Other analyses resisted the lone-gunman theory. Much has been made of Mr. Rodger's attraction to internet forums for "men's rights": followers of this movement believe that women use sexual power to control influential men, who then run the world counter to male interests (supposedly denying divorced fathers custody en masse, for example, while demanding spousal support). Mr. Rodger also explored, then rejected, the "Pick-Up Artist" community – online snake-oil salesmen who maintain that women dole out sex to rich, muscular "alpha males," and that it's possible to become one by literally buying into their philosophy. Mr. Rodger may not have been a totally welcome member of men's rights forums or the Pick Up Artist scene – it seems that in the last weeks of his life, he was rejected and ridiculed by even the online fringe known as "the manosphere." But there was something about the entitled misogyny too often found there that resonated with him that places me in the second camp, the one that says more than just one person must shoulder responsibility for this horror.

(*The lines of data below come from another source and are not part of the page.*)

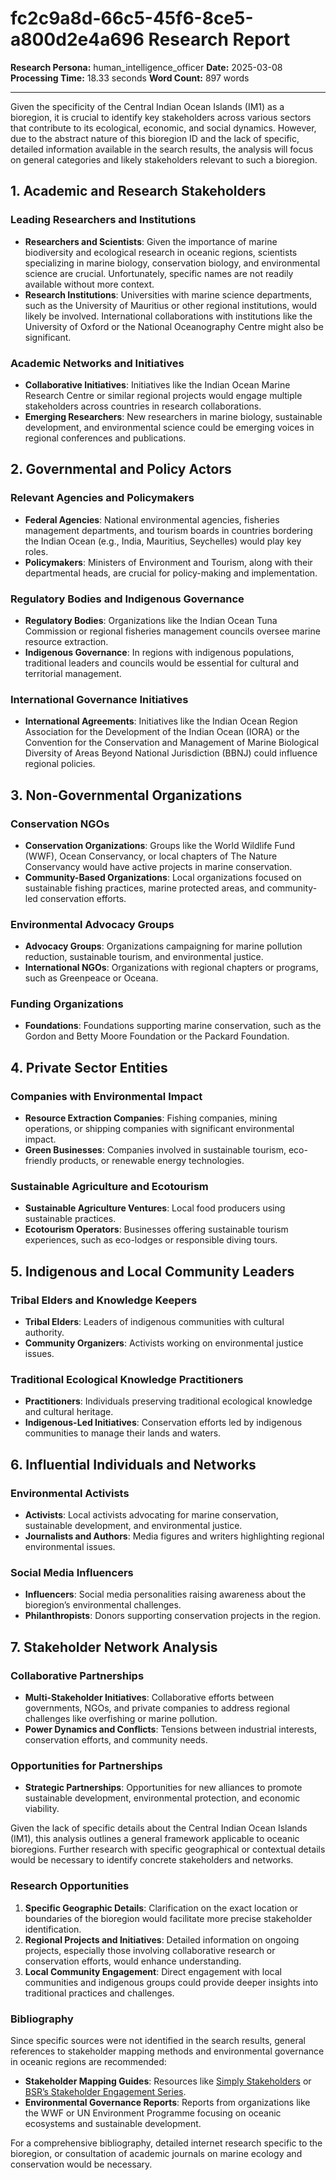 # fc2c9a8d-66c5-45f6-8ce5-a800d2e4a696 Research Report

**Research Persona:** human_intelligence_officer
**Date:** 2025-03-08
**Processing Time:** 18.33 seconds
**Word Count:** 897 words

---

Given the specificity of the Central Indian Ocean Islands (IM1) as a bioregion, it is crucial to identify key stakeholders across various sectors that contribute to its ecological, economic, and social dynamics. However, due to the abstract nature of this bioregion ID and the lack of specific, detailed information available in the search results, the analysis will focus on general categories and likely stakeholders relevant to such a bioregion.

## 1. Academic and Research Stakeholders

### Leading Researchers and Institutions

- **Researchers and Scientists**: Given the importance of marine biodiversity and ecological research in oceanic regions, scientists specializing in marine biology, conservation biology, and environmental science are crucial. Unfortunately, specific names are not readily available without more context.
- **Research Institutions**: Universities with marine science departments, such as the University of Mauritius or other regional institutions, would likely be involved. International collaborations with institutions like the University of Oxford or the National Oceanography Centre might also be significant.

### Academic Networks and Initiatives

- **Collaborative Initiatives**: Initiatives like the Indian Ocean Marine Research Centre or similar regional projects would engage multiple stakeholders across countries in research collaborations.
- **Emerging Researchers**: New researchers in marine biology, sustainable development, and environmental science could be emerging voices in regional conferences and publications.

## 2. Governmental and Policy Actors

### Relevant Agencies and Policymakers

- **Federal Agencies**: National environmental agencies, fisheries management departments, and tourism boards in countries bordering the Indian Ocean (e.g., India, Mauritius, Seychelles) would play key roles.
- **Policymakers**: Ministers of Environment and Tourism, along with their departmental heads, are crucial for policy-making and implementation.

### Regulatory Bodies and Indigenous Governance

- **Regulatory Bodies**: Organizations like the Indian Ocean Tuna Commission or regional fisheries management councils oversee marine resource extraction.
- **Indigenous Governance**: In regions with indigenous populations, traditional leaders and councils would be essential for cultural and territorial management.

### International Governance Initiatives

- **International Agreements**: Initiatives like the Indian Ocean Region Association for the Development of the Indian Ocean (IORA) or the Convention for the Conservation and Management of Marine Biological Diversity of Areas Beyond National Jurisdiction (BBNJ) could influence regional policies.

## 3. Non-Governmental Organizations

### Conservation NGOs

- **Conservation Organizations**: Groups like the World Wildlife Fund (WWF), Ocean Conservancy, or local chapters of The Nature Conservancy would have active projects in marine conservation.
- **Community-Based Organizations**: Local organizations focused on sustainable fishing practices, marine protected areas, and community-led conservation efforts.

### Environmental Advocacy Groups

- **Advocacy Groups**: Organizations campaigning for marine pollution reduction, sustainable tourism, and environmental justice.
- **International NGOs**: Organizations with regional chapters or programs, such as Greenpeace or Oceana.

### Funding Organizations

- **Foundations**: Foundations supporting marine conservation, such as the Gordon and Betty Moore Foundation or the Packard Foundation.

## 4. Private Sector Entities

### Companies with Environmental Impact

- **Resource Extraction Companies**: Fishing companies, mining operations, or shipping companies with significant environmental impact.
- **Green Businesses**: Companies involved in sustainable tourism, eco-friendly products, or renewable energy technologies.

### Sustainable Agriculture and Ecotourism

- **Sustainable Agriculture Ventures**: Local food producers using sustainable practices.
- **Ecotourism Operators**: Businesses offering sustainable tourism experiences, such as eco-lodges or responsible diving tours.

## 5. Indigenous and Local Community Leaders

### Tribal Elders and Knowledge Keepers

- **Tribal Elders**: Leaders of indigenous communities with cultural authority.
- **Community Organizers**: Activists working on environmental justice issues.

### Traditional Ecological Knowledge Practitioners

- **Practitioners**: Individuals preserving traditional ecological knowledge and cultural heritage.
- **Indigenous-Led Initiatives**: Conservation efforts led by indigenous communities to manage their lands and waters.

## 6. Influential Individuals and Networks

### Environmental Activists

- **Activists**: Local activists advocating for marine conservation, sustainable development, and environmental justice.
- **Journalists and Authors**: Media figures and writers highlighting regional environmental issues.

### Social Media Influencers

- **Influencers**: Social media personalities raising awareness about the bioregion’s environmental challenges.
- **Philanthropists**: Donors supporting conservation projects in the region.

## 7. Stakeholder Network Analysis

### Collaborative Partnerships

- **Multi-Stakeholder Initiatives**: Collaborative efforts between governments, NGOs, and private companies to address regional challenges like overfishing or marine pollution.
- **Power Dynamics and Conflicts**: Tensions between industrial interests, conservation efforts, and community needs.

### Opportunities for Partnerships

- **Strategic Partnerships**: Opportunities for new alliances to promote sustainable development, environmental protection, and economic viability.

Given the lack of specific details about the Central Indian Ocean Islands (IM1), this analysis outlines a general framework applicable to oceanic bioregions. Further research with specific geographical or contextual details would be necessary to identify concrete stakeholders and networks.

### Research Opportunities

1. **Specific Geographic Details**: Clarification on the exact location or boundaries of the bioregion would facilitate more precise stakeholder identification.
2. **Regional Projects and Initiatives**: Detailed information on ongoing projects, especially those involving collaborative research or conservation efforts, would enhance understanding.
3. **Local Community Engagement**: Direct engagement with local communities and indigenous groups could provide deeper insights into traditional practices and challenges.

### Bibliography

Since specific sources were not identified in the search results, general references to stakeholder mapping methods and environmental governance in oceanic regions are recommended:

- **Stakeholder Mapping Guides**: Resources like [Simply Stakeholders](https://simplystakeholders.com/stakeholder-mapping/) or [BSR’s Stakeholder Engagement Series](https://www.bsr.org/reports/BSR_Stakeholder_Engagement_Series.pdf).
- **Environmental Governance Reports**: Reports from organizations like the WWF or UN Environment Programme focusing on oceanic ecosystems and sustainable development.

For a comprehensive bibliography, detailed internet research specific to the bioregion, or consultation of academic journals on marine ecology and conservation would be necessary.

As with most things to do with gender right now, the definitions of men and masculinity are openly in flux. Much of that reckoning is difficult: men no longer dominate post-secondary education, physical-labour jobs took a serious hit in the Great Recession, and even men actively trying to embrace their domestic lives are hitting glass ceilings women have been chipping away at for decades. Let me be clear: I don't believe we live in what the men's rights groups call a "gynocracy," and when I check out the majority-male lineup of executive billionaires and world leaders, I don't see sexy ladies backseat driving them. But I do think that as men who were told the world was their oyster realize they're no longer guaranteed the best pearls, it's resulting in a wave of identity crises and bitterness.

If rage and entitlement isn't your definition of manhood, it's time to say so out loud. We're constantly demanding that people who wear certain labels justify the actions of others who share those labels. "Moderate Muslims" are told to speak out when an act of domestic violence by one of their faith is dubbed an "honour killing." Likewise, "the black community" is constantly forced to take responsibility for the actions of a violent minority among them. Even "feminists" – whose stated goal is just to be people – must constantly answer for the most extreme voices on their fringe. Yet although it's a statistical fact that men commit most violent crime, half the population isn't being forced to reckon with their own contributions.

"How much of our world is in on it?" asks Florianne's father, and he doesn't just mean the actual perpetrators. He's realized that some of his drinking buddies, or the customers who come into his shop, must know who's guilty of his daughter's murder. They look away, not wanting to get involved. But sometimes, to refuse to choose a side is to let one be chosen for you.

If angry, sometimes violent, men are actively defining the entire gender, every guy looking away is letting them get away with it. By virtue of existence, you're in on it.